■ Dataset entries
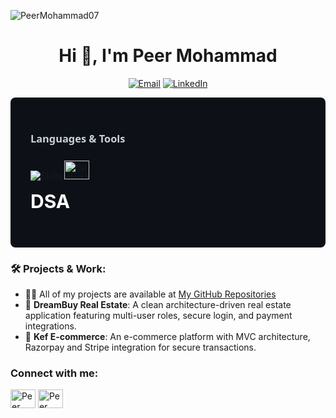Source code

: <p align="left"> <img src="https://komarev.com/ghpvc/?username=PeerMohammad07&label=Profile%20views&color=0e75b6&style=flat" alt="PeerMohammad07" /> </p>

<h1 align="center">Hi 👋, I'm Peer Mohammad</h1>

<p align="center">
  <a href="mailto:peeru548@gmail.com"><img src="https://img.shields.io/badge/Email-D14836?style=for-the-badge&logo=gmail&logoColor=white" alt="Email" /></a>
  <a href="https://www.linkedin.com/in/peer-mohammad-018215291/"><img src="https://img.shields.io/badge/LinkedIn-0A66C2?style=for-the-badge&logo=linkedin&logoColor=white" alt="LinkedIn" /></a>
</p>

<div style="background-color: #0d1117; padding: 2rem; border-radius: 8px;">
  <h3 style="color: #c9d1d9; margin-bottom: 1.5rem; font-family: system-ui;">Languages & Tools</h3>
  
  <div style="margin-bottom: 1.5rem;">
<img src="https://skillicons.dev/icons?i=js,ts,html,css,bootstrap,nodejs,expressjs,mongodb,react,redux,materialui,tailwind,figma,postman,vscode,postgresql,aws,docker,nginx" alt="Skills" />

<img src="https://raw.githubusercontent.com/rahuldkjain/github-profile-readme-generator/master/src/images/icons/Skills/socket.svg" alt="Socket.IO" height="30" width="40" />

<span style="font-size: 30px; font-weight: bold; color: #fff;">DSA</span>  </div>
</div>

### 🛠️ Projects & Work:
- 👨‍💻 All of my projects are available at <a href="https://github.com/PeerMohammad07?tab=repositories">My GitHub Repositories</a>
- 📌 **DreamBuy Real Estate**: A clean architecture-driven real estate application featuring multi-user roles, secure login, and payment integrations.
- 📌 **Kef E-commerce**: An e-commerce platform with MVC architecture, Razorpay and Stripe integration for secure transactions.

<h3 align="left">Connect with me:</h3>
<p align="left">
<a href="https://www.linkedin.com/in/peer-mohammad-018215291/" target="blank"><img align="center" src="https://raw.githubusercontent.com/rahuldkjain/github-profile-readme-generator/master/src/images/icons/Social/linked-in-alt.svg" alt="Peer Mohammad" height="30" width="40" /></a>
<a href="https://www.leetcode.com/peermohammad" target="blank"><img align="center" src="https://raw.githubusercontent.com/rahuldkjain/github-profile-readme-generator/master/src/images/icons/Social/leet-code.svg" alt="Peer Mohammad" height="30" width="40" /></a>
</p>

■ Task instructions
The lines holding the word "white" are the answer. Pull them out of the records and copy them.

■ Written solution
  <a href="mailto:peeru548@gmail.com"><img src="https://img.shields.io/badge/Email-D14836?style=for-the-badge&logo=gmail&logoColor=white" alt="Email" /></a>
  <a href="https://www.linkedin.com/in/peer-mohammad-018215291/"><img src="https://img.shields.io/badge/LinkedIn-0A66C2?style=for-the-badge&logo=linkedin&logoColor=white" alt="LinkedIn" /></a>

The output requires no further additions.